Teachers and students can give each other priceless gifts. “Professor Jones changed my life!” The comment is usually followed by the story of a teacher in love with content, students, and learning. How many times have I told the story of my advisor who was the first person to suggest I could be a college professor? We love to hear and tell these stories because they are remarkable and inspiring. A student and a teacher connect during one small segment of the student’s life, yet through that tiny window of time can blow a gust strong enough to change the direction of that life.

And students gift us with stories that bear witness to life-changing encounters with teachers. I recently read Fred Heppner’s description of the three teachers who changed his life. It’s a lovely reflection, full of wise insights. Teachers who change students’ lives don’t have to be great lecturers. Heppner describes one of his favorites as a “terrible” lecturer, the second was “okay,” and the third used memorized scripts that started and ended with timely precision. That teachers can change lives without giving great lectures doesn’t justify delivering poor ones. But it does point to a part of teaching that transcends methods. When teachers change lives, it’s the human element that inspires, connects, and motivates in transformative ways.

Teachers who change lives aren’t perfect. They don’t do everything right and they certainly don’t change every student’s life. In fact, most teacher aspirations don’t involve changing lives. More mundane goals drive our efforts. We want students to be able to solve problems, evaluate arguments, write clearly, be open-minded, and believe in themselves and in the value of hard work. Most of us consider the semester a success if we see progress in any of these areas.

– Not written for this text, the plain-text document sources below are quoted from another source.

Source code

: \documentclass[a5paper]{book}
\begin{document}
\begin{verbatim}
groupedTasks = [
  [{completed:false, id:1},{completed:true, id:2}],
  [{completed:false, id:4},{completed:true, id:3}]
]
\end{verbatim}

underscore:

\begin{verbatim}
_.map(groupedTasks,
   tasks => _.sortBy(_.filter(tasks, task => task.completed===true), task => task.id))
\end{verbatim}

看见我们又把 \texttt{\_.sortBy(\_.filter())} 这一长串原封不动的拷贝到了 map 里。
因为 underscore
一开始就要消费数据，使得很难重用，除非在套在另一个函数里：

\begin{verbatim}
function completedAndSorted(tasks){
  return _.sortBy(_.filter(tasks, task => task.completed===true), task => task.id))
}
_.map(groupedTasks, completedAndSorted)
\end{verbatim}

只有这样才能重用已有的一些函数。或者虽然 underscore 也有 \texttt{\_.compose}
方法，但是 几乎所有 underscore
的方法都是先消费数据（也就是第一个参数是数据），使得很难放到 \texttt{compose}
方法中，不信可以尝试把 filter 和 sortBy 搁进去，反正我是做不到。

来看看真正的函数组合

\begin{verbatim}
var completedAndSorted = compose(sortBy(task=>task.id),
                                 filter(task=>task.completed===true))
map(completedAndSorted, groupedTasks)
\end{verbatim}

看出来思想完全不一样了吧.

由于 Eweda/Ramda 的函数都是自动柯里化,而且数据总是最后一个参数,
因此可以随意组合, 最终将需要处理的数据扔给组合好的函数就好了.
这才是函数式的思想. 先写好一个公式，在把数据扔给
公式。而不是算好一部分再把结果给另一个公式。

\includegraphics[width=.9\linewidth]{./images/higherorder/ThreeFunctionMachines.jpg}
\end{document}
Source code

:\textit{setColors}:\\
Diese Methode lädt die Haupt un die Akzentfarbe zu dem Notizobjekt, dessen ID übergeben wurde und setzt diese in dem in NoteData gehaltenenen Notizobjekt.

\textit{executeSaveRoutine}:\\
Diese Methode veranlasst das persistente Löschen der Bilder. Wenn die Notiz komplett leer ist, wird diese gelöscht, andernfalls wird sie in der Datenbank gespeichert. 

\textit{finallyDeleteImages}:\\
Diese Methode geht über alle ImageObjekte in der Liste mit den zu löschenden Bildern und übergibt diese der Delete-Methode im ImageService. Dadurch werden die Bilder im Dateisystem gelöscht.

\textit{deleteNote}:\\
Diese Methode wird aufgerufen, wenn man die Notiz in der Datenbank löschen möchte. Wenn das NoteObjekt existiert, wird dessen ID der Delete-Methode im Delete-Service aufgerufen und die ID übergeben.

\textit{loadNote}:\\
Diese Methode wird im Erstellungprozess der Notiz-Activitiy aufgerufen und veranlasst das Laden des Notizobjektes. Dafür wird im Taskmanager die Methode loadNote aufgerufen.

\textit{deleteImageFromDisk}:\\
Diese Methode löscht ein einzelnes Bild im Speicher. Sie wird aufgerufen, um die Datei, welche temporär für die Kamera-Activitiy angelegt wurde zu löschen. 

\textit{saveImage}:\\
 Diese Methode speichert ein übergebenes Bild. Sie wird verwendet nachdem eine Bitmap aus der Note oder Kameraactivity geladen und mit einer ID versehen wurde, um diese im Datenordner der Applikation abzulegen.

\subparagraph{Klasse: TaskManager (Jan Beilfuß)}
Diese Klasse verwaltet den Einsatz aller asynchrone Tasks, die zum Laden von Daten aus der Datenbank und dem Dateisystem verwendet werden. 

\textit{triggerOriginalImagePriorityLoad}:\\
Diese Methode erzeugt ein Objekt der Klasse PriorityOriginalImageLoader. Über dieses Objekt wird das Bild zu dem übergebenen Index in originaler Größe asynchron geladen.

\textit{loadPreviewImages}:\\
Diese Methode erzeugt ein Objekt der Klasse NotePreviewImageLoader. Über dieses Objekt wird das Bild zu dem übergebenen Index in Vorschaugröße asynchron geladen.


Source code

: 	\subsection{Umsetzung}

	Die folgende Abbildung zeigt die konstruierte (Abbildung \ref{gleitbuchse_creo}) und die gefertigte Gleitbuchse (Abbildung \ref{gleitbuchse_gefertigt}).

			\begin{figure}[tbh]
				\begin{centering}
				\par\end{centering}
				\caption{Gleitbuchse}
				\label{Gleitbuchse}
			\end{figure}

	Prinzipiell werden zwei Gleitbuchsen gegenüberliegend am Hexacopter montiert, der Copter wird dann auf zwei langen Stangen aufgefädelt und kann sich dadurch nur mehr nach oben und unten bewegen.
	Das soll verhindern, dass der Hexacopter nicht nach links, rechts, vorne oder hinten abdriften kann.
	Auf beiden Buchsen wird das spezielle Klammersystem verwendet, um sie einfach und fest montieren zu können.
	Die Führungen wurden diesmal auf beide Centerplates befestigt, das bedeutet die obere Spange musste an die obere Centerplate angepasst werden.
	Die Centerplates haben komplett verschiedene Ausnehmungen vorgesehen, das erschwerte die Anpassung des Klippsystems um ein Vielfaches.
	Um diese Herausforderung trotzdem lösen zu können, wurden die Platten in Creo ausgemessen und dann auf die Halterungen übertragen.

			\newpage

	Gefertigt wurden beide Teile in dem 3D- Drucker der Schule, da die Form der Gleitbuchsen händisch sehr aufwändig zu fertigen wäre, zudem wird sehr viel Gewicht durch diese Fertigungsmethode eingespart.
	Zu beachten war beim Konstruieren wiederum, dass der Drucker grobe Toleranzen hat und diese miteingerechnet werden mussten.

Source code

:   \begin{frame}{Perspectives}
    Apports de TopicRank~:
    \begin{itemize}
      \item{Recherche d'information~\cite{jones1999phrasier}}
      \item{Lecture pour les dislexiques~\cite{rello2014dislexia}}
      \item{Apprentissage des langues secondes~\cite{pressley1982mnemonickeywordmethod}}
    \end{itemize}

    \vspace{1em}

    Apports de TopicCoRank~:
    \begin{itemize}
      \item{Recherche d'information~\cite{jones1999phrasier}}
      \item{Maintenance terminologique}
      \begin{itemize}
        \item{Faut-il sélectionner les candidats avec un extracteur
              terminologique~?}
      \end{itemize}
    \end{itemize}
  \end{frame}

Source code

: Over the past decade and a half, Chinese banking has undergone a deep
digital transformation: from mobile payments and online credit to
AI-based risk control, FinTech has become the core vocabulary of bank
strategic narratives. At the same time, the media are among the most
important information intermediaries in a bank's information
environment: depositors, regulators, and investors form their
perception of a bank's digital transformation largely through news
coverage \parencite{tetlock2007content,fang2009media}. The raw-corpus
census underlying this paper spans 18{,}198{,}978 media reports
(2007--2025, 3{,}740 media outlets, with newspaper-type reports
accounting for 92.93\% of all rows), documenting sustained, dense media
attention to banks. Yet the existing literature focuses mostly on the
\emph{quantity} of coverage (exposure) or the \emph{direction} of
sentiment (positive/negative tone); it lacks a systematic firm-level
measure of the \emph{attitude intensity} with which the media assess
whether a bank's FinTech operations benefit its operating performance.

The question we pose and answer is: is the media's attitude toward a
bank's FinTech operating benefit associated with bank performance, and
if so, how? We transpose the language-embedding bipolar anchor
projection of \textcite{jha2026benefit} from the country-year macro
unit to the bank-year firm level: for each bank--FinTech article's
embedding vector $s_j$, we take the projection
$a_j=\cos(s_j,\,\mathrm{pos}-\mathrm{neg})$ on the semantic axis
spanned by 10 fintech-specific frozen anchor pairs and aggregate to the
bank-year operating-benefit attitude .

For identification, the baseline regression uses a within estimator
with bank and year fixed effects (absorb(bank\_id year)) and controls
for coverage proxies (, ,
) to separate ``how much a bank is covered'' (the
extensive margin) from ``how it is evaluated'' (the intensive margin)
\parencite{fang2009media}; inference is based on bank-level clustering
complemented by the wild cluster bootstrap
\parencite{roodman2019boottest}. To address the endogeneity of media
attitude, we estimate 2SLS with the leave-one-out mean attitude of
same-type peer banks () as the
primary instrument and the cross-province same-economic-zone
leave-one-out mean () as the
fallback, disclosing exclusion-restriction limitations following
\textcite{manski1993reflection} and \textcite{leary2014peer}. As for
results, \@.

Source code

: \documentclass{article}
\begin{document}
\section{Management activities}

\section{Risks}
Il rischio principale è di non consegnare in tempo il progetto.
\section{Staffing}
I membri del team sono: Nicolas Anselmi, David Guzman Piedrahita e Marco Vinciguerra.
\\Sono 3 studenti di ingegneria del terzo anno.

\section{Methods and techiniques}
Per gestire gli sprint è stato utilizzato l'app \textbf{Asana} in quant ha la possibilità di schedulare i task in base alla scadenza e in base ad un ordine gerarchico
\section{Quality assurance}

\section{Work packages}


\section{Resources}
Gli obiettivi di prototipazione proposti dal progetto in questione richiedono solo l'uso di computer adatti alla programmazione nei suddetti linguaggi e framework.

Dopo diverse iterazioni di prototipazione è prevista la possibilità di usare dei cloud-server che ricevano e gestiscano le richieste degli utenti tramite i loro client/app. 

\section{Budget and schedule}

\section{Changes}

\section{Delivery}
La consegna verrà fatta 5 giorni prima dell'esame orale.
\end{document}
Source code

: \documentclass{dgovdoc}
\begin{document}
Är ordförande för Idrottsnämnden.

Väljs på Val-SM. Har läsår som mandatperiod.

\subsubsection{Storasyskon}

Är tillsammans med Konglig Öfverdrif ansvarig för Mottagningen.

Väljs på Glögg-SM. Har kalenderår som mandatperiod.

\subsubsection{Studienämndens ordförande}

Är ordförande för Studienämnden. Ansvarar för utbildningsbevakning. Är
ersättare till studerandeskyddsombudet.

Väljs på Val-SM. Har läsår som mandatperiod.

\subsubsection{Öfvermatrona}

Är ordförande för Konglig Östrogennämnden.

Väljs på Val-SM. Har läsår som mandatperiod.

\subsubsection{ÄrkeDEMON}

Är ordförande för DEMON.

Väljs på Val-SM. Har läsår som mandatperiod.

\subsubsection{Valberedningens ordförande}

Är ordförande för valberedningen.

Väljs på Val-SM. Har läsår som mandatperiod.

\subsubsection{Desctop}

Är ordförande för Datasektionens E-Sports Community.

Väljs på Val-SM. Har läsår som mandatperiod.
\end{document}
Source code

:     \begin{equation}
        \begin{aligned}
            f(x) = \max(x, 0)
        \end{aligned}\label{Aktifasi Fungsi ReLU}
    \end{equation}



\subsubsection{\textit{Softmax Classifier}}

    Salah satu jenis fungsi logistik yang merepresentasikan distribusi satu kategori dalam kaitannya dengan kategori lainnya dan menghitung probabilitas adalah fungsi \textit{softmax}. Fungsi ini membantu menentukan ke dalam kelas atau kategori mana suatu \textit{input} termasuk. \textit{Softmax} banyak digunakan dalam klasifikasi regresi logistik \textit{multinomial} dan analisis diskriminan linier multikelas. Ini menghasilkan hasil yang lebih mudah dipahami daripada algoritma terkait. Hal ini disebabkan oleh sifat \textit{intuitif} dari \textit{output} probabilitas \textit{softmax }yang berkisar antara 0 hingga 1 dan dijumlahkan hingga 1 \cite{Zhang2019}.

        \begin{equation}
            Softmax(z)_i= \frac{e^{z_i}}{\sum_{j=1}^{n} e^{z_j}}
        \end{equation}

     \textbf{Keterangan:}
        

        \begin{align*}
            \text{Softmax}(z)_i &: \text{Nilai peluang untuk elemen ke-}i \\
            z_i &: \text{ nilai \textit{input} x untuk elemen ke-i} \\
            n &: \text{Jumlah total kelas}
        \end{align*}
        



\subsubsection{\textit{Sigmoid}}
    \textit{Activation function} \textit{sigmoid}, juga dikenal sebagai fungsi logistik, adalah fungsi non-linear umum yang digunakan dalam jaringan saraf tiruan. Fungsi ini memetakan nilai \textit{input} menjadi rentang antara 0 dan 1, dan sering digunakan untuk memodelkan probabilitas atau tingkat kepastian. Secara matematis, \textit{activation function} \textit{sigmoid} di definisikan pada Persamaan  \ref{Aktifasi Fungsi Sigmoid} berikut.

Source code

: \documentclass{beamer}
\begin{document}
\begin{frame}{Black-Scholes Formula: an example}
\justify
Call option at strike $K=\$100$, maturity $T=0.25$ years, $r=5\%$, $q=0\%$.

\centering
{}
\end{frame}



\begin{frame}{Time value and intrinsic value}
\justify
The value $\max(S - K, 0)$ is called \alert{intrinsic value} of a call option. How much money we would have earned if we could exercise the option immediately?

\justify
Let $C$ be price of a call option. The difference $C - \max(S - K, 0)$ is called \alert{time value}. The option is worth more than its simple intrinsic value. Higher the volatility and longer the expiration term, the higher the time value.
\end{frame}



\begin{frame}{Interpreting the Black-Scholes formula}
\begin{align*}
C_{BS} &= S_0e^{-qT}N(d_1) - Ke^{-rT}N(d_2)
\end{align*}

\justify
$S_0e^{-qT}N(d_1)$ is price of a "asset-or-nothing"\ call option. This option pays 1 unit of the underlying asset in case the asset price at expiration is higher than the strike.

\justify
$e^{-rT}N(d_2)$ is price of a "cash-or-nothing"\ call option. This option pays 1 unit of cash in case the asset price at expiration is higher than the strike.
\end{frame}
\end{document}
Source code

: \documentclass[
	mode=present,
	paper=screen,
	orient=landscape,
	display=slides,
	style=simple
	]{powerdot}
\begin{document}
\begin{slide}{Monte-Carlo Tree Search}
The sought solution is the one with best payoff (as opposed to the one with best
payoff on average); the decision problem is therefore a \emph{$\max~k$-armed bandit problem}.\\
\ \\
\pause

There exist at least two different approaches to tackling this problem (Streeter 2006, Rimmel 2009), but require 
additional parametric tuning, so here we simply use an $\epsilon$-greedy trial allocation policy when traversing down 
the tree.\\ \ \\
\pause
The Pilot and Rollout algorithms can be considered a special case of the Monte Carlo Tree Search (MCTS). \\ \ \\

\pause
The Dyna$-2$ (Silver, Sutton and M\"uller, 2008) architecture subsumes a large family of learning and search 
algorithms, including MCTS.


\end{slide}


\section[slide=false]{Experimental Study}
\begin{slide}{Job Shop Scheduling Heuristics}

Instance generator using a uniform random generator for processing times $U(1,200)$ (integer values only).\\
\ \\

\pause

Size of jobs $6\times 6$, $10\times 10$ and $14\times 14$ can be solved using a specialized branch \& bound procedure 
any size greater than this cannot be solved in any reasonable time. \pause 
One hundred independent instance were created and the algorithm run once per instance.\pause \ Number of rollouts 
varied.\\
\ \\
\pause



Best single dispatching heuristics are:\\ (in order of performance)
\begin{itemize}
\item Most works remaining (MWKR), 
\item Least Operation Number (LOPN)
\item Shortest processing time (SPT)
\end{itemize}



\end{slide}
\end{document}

Even if a teacher did set out to change students’ lives, how would that process work? How would you select the students whose lives you plan to change? And then how would you make it happen? In fact, most of the time, we don’t even see it happening. When we later hear about it (and sometimes we don’t), we’re surprised. We struggle to explain what transpired. Could magic be the apt descriptor?

I am glad there remains some mystery around these life-changing experiences. Otherwise, we’d have a list (empirically generated, of course) of the top 10 things teachers can do to change students’ lives. But any teacher can change a student’s life; shy teachers, old teachers, part-time teachers, those with tenure, and those without. And the change can happen regardless of what you teach, where you teach, or who you teach.

Pete Beidler writes of his encounter with Professor Wayne Booth in freshmen English. “He had a tacky house four blocks from campus. He wore wilted clothes. He owned no car, not even a rusty one. He made us read novels and poetry about love. He was all books and ideas. . . He found a way to let us know that ideas were not just ideas. They change people and nations and worlds. And as for love, Wayne Booth found a way to let us know he could have written that book.” Beidler changed his major to English; Booth influenced that move. And it was Booth who ultimately made Beidler decide to teach. “In ways that neither he nor I knew at the time, Wayne Booth made me a different person, had shown me that teachers have the power to touch human lives.”

What a gift to give to our students, and what a gift for us when a student shares the story of a teacher who helped uncover hidden potential and point a life in a new direction. It’s the season of giving and receiving. Most of what we exchange during the holidays doesn’t last long, maybe a year or so. In my house some of us struggle to remember gifts given and gotten just last year. Few gifts are enduring and fewer still are priceless. But what sometimes happens between a teacher and a student is both. And that’s worth remembering as another year winds down.

My best wishes for holiday season and gratitude for gifting me with your readership.

References:
Heppner, F. (n.d.) “When I Grow Up, I Want to be Just Like My iPad.” Tomorrow’s Professor.

Beidler, P. G. (1986) “Distinguished Teaching on Effective Teaching” (volume 28 in the New Directions for Teaching and Learning series), San Francisco: Jossey-Bass, 3-4.